**STORED DATA**
== Segment start ==
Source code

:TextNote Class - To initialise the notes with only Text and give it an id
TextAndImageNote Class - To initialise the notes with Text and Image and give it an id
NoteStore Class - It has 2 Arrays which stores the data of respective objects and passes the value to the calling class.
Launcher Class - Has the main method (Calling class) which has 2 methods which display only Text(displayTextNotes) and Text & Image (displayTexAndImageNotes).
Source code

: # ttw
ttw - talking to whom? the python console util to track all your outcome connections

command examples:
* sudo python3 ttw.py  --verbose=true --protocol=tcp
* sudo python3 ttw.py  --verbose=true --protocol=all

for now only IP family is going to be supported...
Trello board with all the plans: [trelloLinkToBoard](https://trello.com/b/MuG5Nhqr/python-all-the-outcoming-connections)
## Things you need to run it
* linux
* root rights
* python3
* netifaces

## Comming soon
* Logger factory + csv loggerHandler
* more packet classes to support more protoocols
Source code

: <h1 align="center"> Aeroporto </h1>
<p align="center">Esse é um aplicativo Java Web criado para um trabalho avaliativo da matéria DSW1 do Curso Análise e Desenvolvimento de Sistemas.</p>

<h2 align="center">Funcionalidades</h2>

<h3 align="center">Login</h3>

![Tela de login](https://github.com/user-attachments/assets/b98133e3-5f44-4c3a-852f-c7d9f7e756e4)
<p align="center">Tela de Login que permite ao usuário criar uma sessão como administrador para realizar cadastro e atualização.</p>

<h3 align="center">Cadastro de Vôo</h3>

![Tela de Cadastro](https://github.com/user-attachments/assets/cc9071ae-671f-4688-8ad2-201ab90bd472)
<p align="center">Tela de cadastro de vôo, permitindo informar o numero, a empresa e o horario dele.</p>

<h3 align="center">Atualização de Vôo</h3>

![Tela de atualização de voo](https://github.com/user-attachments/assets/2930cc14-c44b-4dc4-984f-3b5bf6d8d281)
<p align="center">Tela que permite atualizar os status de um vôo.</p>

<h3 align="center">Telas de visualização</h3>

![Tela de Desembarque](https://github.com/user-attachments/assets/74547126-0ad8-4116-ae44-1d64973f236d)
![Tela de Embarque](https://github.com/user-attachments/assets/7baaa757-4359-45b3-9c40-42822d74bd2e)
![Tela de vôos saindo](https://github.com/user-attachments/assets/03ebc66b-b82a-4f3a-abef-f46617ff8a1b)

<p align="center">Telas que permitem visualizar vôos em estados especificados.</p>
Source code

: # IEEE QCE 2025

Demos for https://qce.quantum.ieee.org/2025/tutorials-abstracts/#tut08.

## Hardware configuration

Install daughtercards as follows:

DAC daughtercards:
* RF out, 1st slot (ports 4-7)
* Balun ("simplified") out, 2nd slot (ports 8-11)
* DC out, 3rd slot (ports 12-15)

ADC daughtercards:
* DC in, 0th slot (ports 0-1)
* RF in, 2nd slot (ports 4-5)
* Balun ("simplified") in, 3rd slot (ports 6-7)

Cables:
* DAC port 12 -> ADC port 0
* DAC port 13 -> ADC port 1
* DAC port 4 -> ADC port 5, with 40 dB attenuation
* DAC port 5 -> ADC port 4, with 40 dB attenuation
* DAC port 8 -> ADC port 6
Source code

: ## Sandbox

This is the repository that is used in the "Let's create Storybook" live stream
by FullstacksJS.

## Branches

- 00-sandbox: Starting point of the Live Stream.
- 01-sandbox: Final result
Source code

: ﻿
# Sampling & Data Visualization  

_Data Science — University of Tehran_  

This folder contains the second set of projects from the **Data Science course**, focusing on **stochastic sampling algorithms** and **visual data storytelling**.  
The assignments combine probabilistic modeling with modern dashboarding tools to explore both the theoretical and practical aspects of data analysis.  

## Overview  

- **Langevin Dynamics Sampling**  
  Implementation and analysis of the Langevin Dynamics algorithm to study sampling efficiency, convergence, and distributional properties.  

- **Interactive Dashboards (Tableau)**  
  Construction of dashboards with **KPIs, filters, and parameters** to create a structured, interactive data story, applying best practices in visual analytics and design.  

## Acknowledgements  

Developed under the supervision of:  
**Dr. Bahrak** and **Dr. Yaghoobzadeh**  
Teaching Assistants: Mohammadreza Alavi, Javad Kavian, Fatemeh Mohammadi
== Segment end ==
**INSTRUCTIONS FOR THE TASK**
Reply with the lines from the first line of the entries through the line that contains "support more protoocols", repeated exactly with both ends kept, and with nothing else.

**EXPECTED OUTPUT**
Source code

:TextNote Class - To initialise the notes with only Text and give it an id
TextAndImageNote Class - To initialise the notes with Text and Image and give it an id
NoteStore Class - It has 2 Arrays which stores the data of respective objects and passes the value to the calling class.
Launcher Class - Has the main method (Calling class) which has 2 methods which display only Text(displayTextNotes) and Text & Image (displayTexAndImageNotes).
Source code

: # ttw
ttw - talking to whom? the python console util to track all your outcome connections

command examples:
* sudo python3 ttw.py  --verbose=true --protocol=tcp
* sudo python3 ttw.py  --verbose=true --protocol=all

for now only IP family is going to be supported...
Trello board with all the plans: [trelloLinkToBoard](https://trello.com/b/MuG5Nhqr/python-all-the-outcoming-connections)
## Things you need to run it
* linux
* root rights
* python3
* netifaces

## Comming soon
* Logger factory + csv loggerHandler
* more packet classes to support more protoocols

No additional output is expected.